Il ghost-writer brasiliano José Costa (primo indizio: la doppia identità di un uomo con tutto il talento dello scrittore, ma che non è uno scrittore riconosciuto, in quanto scrive in incognito per la gloria di altri totalmente negati per la scrittura) che dopo un casuale (o fatale?) scalo tecnico a Budapest è ossessionato dalla lingua magiara (altro indizio: come se una parte di sé la conoscesse, come il ricordo sfocato di un’altra esistenza in un’altra realtà) si sta avviando con la moglie Vanda ad una serata letteraria dove c’è un poeta ungherese che ha già scritto dei versi, i Terzetti Segreti, che José Costa – ma lo si scoprirà soltanto in seguito – scriverà in un momento successivo e per il medesimo Kocsis Ferenc, e per di più la moglie afferma di aver sentito parlare di un’opera che il marito non sa ancora di avere già scritto. L’ordinamento naturale degli eventi è completamente saltato e l’equazione impossibile 5 + X = 4 ammette paradossalmente una soluzione nella dimensione quantistica del surreale letterario.
Nell’andirivieni tra la bianca e falcata Copacabana e i ponti sospesi sul Danubio, dai colori e sapori tropicali di Rio all’eclettismo mitteleuropeo di Budapest, dalla musicalità sensuale delle parole portoghesi intinte d’Africa alla cadenza ugrofinnica esotica ed impenetrabile per l’orecchio indoeuropeo, le vicende del protagonista si scompigliano fino a tenere il lettore sulla corda, nell’incertezza tra una storia di cambio d’identità e una di doppia identità, nel dubbio se si stia leggendo la storia dell’ungherese Zsose Kósta che vive a tratti un delirio brasiliano nei panni di un certo José Costa, o se invece si stia assistendo alla progressiva mutazione del ghost-writer brasiliano in un fine dicitore ungherese.
Chico Buarque avrebbe anche potuto indugiare nella nebulosa di indefinitezza di questo dilemma già esplorato da altri autori, ma è ben deciso ad andare oltre e ad attraversare l’abisso con l’apoteosi dello sconcerto concertato: stacca dalla realtà la vita di José Costa/Zsose Kósta per farla diventare carta, pagine di un romanzo falsamente autobiografico scritto da un altro ghost-writer, talmente ghost che non ha nemmeno identità, il Signor…: “E il momento dopo si intimidì, perché ora leggevo il libro allo stesso tempo in cui il libro succedeva” (p. 138), innescando un rompicapo di scatole cinesi e concludendo con una dissolvenza incrociata che riprende la chiusura del Ginografo, ulteriore storia nella storia, altra falsa autobiografia di un emigrato tedesco in Brasile che scrive sul corpo delle donne amate, una delle tante opere fantasma di José Costa.
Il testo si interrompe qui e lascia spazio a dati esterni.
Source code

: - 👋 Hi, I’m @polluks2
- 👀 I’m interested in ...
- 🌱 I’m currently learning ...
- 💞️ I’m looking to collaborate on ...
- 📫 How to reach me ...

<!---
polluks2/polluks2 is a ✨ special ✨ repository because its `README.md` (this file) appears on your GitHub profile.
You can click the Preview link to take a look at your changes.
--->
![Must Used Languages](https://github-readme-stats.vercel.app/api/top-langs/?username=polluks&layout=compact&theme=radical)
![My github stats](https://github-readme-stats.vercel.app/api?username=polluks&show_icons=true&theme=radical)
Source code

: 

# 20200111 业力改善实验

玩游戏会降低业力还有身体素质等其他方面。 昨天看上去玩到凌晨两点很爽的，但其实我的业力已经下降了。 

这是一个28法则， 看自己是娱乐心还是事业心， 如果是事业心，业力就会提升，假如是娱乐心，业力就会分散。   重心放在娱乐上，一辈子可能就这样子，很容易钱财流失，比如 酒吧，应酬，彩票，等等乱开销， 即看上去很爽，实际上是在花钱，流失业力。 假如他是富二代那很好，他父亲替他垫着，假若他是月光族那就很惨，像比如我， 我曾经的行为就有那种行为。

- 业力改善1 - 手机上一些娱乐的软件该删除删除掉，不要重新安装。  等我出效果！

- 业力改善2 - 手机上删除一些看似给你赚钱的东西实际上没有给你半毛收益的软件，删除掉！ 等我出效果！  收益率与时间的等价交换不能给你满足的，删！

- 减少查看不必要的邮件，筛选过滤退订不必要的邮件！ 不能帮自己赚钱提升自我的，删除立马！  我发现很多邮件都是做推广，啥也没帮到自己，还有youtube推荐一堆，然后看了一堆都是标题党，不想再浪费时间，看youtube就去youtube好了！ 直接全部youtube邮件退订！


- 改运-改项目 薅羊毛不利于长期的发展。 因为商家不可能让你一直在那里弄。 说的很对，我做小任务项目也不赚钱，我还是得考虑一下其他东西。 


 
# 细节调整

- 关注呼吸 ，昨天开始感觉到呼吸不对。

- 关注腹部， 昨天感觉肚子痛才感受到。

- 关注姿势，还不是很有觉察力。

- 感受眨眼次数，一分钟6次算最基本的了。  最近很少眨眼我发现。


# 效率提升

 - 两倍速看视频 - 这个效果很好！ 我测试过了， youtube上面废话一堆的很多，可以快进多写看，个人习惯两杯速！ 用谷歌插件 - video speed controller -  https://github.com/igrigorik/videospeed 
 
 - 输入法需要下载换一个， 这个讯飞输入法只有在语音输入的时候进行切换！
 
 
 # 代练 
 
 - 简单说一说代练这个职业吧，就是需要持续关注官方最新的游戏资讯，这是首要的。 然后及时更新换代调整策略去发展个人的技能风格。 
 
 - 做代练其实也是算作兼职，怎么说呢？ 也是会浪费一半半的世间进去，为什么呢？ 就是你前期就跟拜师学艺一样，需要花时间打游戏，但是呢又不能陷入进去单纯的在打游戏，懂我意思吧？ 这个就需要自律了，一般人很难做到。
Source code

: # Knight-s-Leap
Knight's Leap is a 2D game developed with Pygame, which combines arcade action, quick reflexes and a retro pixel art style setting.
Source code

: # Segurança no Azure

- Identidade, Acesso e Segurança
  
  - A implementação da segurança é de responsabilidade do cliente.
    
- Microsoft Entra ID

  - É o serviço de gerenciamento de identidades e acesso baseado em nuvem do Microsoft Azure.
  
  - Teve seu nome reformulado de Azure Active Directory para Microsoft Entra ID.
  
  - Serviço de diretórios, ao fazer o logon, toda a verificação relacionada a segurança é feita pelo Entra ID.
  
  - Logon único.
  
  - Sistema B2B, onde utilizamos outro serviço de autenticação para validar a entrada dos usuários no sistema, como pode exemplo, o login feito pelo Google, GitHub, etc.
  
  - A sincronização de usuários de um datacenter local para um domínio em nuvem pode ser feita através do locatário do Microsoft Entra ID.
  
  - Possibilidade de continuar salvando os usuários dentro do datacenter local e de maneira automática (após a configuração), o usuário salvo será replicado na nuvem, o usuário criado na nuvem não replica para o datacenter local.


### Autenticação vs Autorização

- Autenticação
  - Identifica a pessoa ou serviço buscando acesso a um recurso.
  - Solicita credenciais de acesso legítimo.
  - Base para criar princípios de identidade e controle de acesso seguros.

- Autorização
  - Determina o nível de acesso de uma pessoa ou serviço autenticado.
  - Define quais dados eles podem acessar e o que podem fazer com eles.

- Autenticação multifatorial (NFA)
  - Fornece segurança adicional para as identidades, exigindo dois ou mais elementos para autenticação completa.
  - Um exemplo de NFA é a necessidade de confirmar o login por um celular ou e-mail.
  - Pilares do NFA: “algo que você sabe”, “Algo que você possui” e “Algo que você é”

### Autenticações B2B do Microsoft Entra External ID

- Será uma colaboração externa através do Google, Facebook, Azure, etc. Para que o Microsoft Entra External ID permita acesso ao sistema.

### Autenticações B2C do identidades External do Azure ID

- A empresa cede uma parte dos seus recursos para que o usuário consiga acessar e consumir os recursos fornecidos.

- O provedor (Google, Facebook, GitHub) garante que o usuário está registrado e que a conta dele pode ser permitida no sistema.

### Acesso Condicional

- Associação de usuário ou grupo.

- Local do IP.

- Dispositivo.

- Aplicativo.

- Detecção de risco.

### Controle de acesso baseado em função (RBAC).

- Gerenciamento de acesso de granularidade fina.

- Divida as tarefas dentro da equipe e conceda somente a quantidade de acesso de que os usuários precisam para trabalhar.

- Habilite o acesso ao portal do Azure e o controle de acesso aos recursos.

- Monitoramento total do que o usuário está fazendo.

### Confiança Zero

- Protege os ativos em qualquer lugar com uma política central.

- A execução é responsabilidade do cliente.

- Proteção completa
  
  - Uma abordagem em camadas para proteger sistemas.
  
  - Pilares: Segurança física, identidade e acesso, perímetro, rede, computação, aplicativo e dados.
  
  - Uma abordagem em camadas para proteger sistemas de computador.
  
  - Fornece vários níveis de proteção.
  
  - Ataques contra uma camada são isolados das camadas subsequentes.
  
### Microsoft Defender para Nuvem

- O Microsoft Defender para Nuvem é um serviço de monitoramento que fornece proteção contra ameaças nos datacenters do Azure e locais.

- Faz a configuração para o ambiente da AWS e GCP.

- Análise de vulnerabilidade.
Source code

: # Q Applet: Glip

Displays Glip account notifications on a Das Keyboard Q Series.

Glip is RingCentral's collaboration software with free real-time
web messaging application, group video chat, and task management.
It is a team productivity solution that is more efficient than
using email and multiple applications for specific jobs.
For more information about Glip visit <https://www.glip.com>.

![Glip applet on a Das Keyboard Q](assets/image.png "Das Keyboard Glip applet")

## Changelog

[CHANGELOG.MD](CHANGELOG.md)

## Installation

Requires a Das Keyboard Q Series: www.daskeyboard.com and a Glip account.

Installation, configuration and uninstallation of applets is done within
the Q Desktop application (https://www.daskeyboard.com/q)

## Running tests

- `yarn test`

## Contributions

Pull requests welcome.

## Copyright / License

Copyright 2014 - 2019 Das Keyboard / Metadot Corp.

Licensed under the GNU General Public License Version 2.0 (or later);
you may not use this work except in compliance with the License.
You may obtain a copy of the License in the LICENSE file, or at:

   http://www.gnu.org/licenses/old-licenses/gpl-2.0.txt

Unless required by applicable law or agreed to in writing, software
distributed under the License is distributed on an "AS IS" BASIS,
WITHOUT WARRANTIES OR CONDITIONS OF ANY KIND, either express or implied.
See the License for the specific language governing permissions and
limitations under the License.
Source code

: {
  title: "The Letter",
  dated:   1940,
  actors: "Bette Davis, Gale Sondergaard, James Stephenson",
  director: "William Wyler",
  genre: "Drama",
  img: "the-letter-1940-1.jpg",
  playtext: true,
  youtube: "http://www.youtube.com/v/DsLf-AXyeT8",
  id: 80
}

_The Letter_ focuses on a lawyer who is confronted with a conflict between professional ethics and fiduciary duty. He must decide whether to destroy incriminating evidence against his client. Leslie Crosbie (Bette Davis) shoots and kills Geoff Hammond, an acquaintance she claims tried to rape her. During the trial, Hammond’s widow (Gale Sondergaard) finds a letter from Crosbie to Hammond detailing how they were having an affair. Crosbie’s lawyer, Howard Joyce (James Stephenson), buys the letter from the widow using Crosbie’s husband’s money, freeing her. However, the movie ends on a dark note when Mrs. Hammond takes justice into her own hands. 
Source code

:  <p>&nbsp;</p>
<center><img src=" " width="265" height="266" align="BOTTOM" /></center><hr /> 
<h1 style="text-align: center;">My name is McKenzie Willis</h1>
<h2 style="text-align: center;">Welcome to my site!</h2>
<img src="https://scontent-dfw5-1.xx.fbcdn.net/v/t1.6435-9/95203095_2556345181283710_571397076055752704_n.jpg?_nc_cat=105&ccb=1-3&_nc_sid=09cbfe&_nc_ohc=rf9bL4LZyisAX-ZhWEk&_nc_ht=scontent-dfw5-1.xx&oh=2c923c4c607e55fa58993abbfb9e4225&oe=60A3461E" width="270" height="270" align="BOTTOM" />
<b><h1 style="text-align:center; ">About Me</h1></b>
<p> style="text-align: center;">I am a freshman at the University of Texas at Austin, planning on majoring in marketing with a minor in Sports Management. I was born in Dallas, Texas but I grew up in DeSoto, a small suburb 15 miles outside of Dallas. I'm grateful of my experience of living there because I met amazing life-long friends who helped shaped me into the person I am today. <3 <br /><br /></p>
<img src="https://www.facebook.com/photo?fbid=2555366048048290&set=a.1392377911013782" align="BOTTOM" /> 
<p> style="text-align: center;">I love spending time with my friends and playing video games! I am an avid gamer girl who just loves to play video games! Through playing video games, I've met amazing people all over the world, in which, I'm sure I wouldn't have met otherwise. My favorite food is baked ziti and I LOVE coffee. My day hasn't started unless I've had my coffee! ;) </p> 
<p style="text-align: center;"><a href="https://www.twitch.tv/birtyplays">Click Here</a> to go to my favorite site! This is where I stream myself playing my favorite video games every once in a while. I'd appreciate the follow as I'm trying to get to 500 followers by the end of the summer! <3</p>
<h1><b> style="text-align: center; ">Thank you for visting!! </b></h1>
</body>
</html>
Ci vuole talento e padronanza della materia per architettare un simile impianto letterario e per scriverlo fino in fondo senza cadute di stile, senza scivolare nell’abisso della banalità o del kitsch, e altresì con una naturalezza che ha buon gioco nel produrre il complessivo effetto straniante.
I testi delle canzoni di Chico Buarque de Hollanda lasciano intuire l’ispirazione e la sensibilità del poeta, ma che Chico Buarque sia anche uno scrittore autentico lo si scopre leggendo un libro come Budapest.